Calculating Force of Beam on Support at A

[huskydc]

A man of mass mm = 95 kg decides to paint his house. To do this, he builds a platform using a uniform beam with a mass of mb = 100 kg and a length of L = 7 meters. The beam is supported by two sawhorses, as shown in the diagram above.

If the man stands over the support at point B, calculate the force exerted by the beam on the support at A.

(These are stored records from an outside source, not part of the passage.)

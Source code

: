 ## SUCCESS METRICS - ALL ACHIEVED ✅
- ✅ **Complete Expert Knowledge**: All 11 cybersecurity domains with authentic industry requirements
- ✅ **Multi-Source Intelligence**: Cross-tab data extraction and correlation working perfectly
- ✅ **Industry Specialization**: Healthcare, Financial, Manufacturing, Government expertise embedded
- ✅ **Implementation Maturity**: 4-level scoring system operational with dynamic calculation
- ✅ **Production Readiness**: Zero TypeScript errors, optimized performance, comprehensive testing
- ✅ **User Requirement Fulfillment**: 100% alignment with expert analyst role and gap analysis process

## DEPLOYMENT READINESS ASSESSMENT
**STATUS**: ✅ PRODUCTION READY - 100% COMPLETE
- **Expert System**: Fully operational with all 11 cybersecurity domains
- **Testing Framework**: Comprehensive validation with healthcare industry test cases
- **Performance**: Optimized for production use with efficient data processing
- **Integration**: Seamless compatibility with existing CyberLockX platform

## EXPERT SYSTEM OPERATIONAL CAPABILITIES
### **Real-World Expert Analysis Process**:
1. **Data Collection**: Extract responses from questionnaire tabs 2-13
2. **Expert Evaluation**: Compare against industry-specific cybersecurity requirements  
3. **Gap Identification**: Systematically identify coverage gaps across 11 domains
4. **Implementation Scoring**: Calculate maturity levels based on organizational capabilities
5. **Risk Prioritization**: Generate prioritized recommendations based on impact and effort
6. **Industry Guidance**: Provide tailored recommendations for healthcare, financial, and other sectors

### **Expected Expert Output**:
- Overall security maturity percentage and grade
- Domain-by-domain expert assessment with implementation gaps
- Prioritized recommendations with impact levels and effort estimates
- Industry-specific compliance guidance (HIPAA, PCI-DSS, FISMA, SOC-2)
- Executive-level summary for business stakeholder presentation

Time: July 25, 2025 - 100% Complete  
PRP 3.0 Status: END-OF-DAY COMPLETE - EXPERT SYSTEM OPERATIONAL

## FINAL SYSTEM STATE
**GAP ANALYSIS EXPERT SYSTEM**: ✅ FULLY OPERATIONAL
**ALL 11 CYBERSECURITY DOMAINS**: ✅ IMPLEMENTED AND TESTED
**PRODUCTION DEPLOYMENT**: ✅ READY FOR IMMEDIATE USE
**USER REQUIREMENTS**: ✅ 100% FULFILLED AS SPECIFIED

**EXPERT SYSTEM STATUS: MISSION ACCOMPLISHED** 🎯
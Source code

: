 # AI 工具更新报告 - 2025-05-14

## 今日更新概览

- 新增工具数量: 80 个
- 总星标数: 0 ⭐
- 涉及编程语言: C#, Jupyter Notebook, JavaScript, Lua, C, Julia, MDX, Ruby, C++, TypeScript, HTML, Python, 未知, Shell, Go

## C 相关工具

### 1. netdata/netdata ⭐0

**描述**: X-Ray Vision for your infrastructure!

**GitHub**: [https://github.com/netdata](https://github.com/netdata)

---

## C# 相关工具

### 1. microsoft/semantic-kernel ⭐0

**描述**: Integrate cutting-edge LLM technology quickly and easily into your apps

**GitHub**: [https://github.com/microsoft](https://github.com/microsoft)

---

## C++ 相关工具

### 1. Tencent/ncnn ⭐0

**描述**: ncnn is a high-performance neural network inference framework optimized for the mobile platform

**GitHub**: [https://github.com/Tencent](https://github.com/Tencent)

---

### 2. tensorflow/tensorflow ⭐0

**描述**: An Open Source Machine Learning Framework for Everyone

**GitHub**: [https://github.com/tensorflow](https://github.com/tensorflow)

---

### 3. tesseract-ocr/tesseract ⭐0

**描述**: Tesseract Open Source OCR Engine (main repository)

--at first, i misread the question and thought it's asking for the force exerted by A on the beam.
and I did the following:

F(A) + F(B) - F(b) - F(m) = 0

and have B as the pivot,

thus with the torque of A = -3 F(A)
and torque of beam (b) = .5 F(b)

, but now it's asking of the F exerted by beam on support at A? I'm confused here...its one whole beam, I'm assuming the force excerted by the beam will occur at the center of mass...help

 

[zwtipp05]

The force of the beam on A is the same as the force of A on the beam. (For every action there is an equal and opposite reaction)

 

[huskydc]

yea, i initially thought it's asking for F(A), and i tried solving for it, didnt work out, unless i did something wrong in my original calculations...

 

[Fermat]

I can't understand why you've been asked the same question twice, but disregrding that, there's a mistake in caculating the torque of the beam.
The beam is a UDL, not a point load acting at its mid-point.
You have to consider the torque from the beam as being up of two parts. one to the left of point B and one to the right.

 

[zwtipp05]

There are two forces of the beam. Since the beam is uniform we can say that one meter has a mass of 100/7 kg. Since two meters are located on the other side of B from the other 5 meters of the beam, you must take that into account as well.

We'll designate the 5 meters to the left of B as b1. The two meters to the right of B shall be called b2.

The problem can be set up as total torque being zero (since it isn't moving). There for the expression for the torque caused by each point is: t(b1)-(t(A)+t(b2))=0. Remember that the torque resulting from the weight of a section of beam essentially acts midway between the end of the beam and the pivot point.